Financial contagion from the Eurozone
Thursday, 25 November 2010
Only last March a member of the European Union (EU), Greece, was on the brink of bankruptcy. It was predicted at that time that Greek crisis was only the tip of the growing financial instability of the Eurozone countries and that others could follow fairly soon. The prophecy has been uncannily fulfilled with Ireland, once described for its economic sinews as the Celtic Tiger, going down on its knees for packaged assistance for its tottering economy this week. The bailout package now being considered for Ireland is in the neighbourhood of Euro 100bn. But the projections are that the rot that showed up with the Greek crisis and now the Irish one, will not be stemmed easily. Financial analysts are predicting its fast spread to some other EU countries such as Portugal, Spain, Belgium and even Italy which is one of the industrially advanced Group of Eight (G-8) countries. They are of the opinion that stop-gap patchwork solutions like in Greece and now in the case of Ireland, may prove insufficient to head off a wider crisis.

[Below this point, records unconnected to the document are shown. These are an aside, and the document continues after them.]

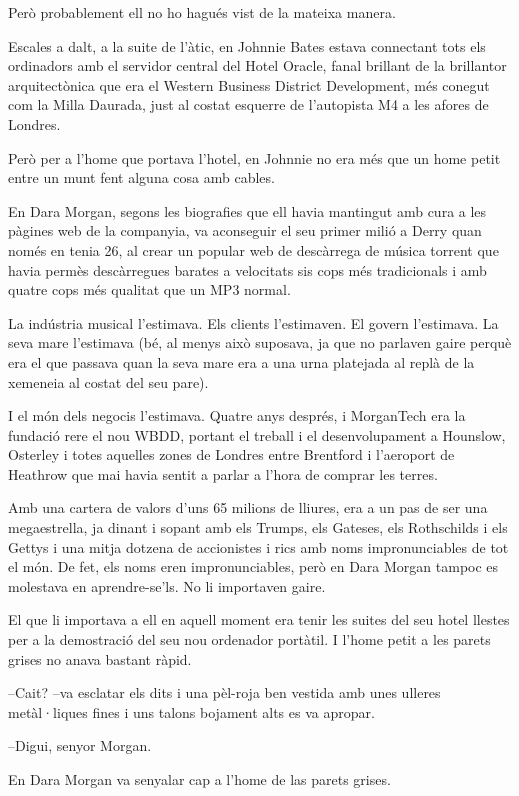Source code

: Però probablement ell no ho hagués vist de la mateixa manera.

Escales a dalt, a la suite de l'àtic, en Johnnie Bates estava connectant
tots els ordinadors amb el servidor central del Hotel Oracle, fanal
brillant de la brillantor arquitectònica que era el Western Business
District Development, més conegut com la Milla Daurada, just al costat
esquerre de l'autopista M4 a les afores de Londres.

Però per a l'home que portava l'hotel, en Johnnie no era més que un home
petit entre un munt fent alguna cosa amb cables.

En Dara Morgan, segons les biografies que ell havia mantingut amb cura a
les pàgines web de la companyia, va aconseguir el seu primer milió a
Derry quan només en tenia 26, al crear un popular web de descàrrega de
música torrent que havia permès descàrregues barates a velocitats sis
cops més tradicionals i amb quatre cops més qualitat que un MP3 normal.

La indústria musical l'estimava. Els clients l'estimaven. El govern
l'estimava. La seva mare l'estimava (bé, al menys això suposava, ja que
no parlaven gaire perquè era el que passava quan la seva mare era a una
urna platejada al replà de la xemeneia al costat del seu pare).

I el món dels negocis l'estimava. Quatre anys després, i MorganTech era
la fundació rere el nou WBDD, portant el treball i el desenvolupament a
Hounslow, Osterley i totes aquelles zones de Londres entre Brentford i
l'aeroport de Heathrow que mai havia sentit a parlar a l'hora de comprar
les terres.

Amb una cartera de valors d'uns 65 milions de lliures, era a un pas de
ser una megaestrella, ja dinant i sopant amb els Trumps, els Gateses,
els Rothschilds i els Gettys i una mitja dotzena de accionistes i rics
amb noms impronunciables de tot el món. De fet, els noms eren
impronunciables, però en Dara Morgan tampoc es molestava en
aprendre-se'ls. No li importaven gaire.

El que li importava a ell en aquell moment era tenir les suites del seu
hotel llestes per a la demostració del seu nou ordenador portàtil. I
l'home petit a les parets grises no anava bastant ràpid.

--Cait? --va esclatar els dits i una pèl-roja ben vestida amb unes
ulleres metàl·liques fines i uns talons bojament alts es va apropar.

--Digui, senyor Morgan.

En Dara Morgan va senyalar cap a l'home de las parets grises.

The crisis that first turned unbearable in the case of Greece and seems to be headed for repetition in other countries of the EU have fundamentally two characteristics. First, the budget deficits of the concerned countries have been increasing and are currently running at 14.3 per cent of gross domestic product (GDP) in Ireland, 13.6 per cent in Greece, 11.2 per cent in Spain and 9.4 per cent in Portugal. Even relatively richer and considered to be a stronger economy, the UK, is having a budget deficit in the double digits. The budget deficits are too intimately associated with politics in those countries when most people in their senior years want to go on maintaining their otherwise comfortable social security benefits by the standards of developing countries, come what may to their economies from such stubborn aspirations. But such deficits are much above than what was earlier envisaged, particularly at the time of operationalising Euro as the Single currency.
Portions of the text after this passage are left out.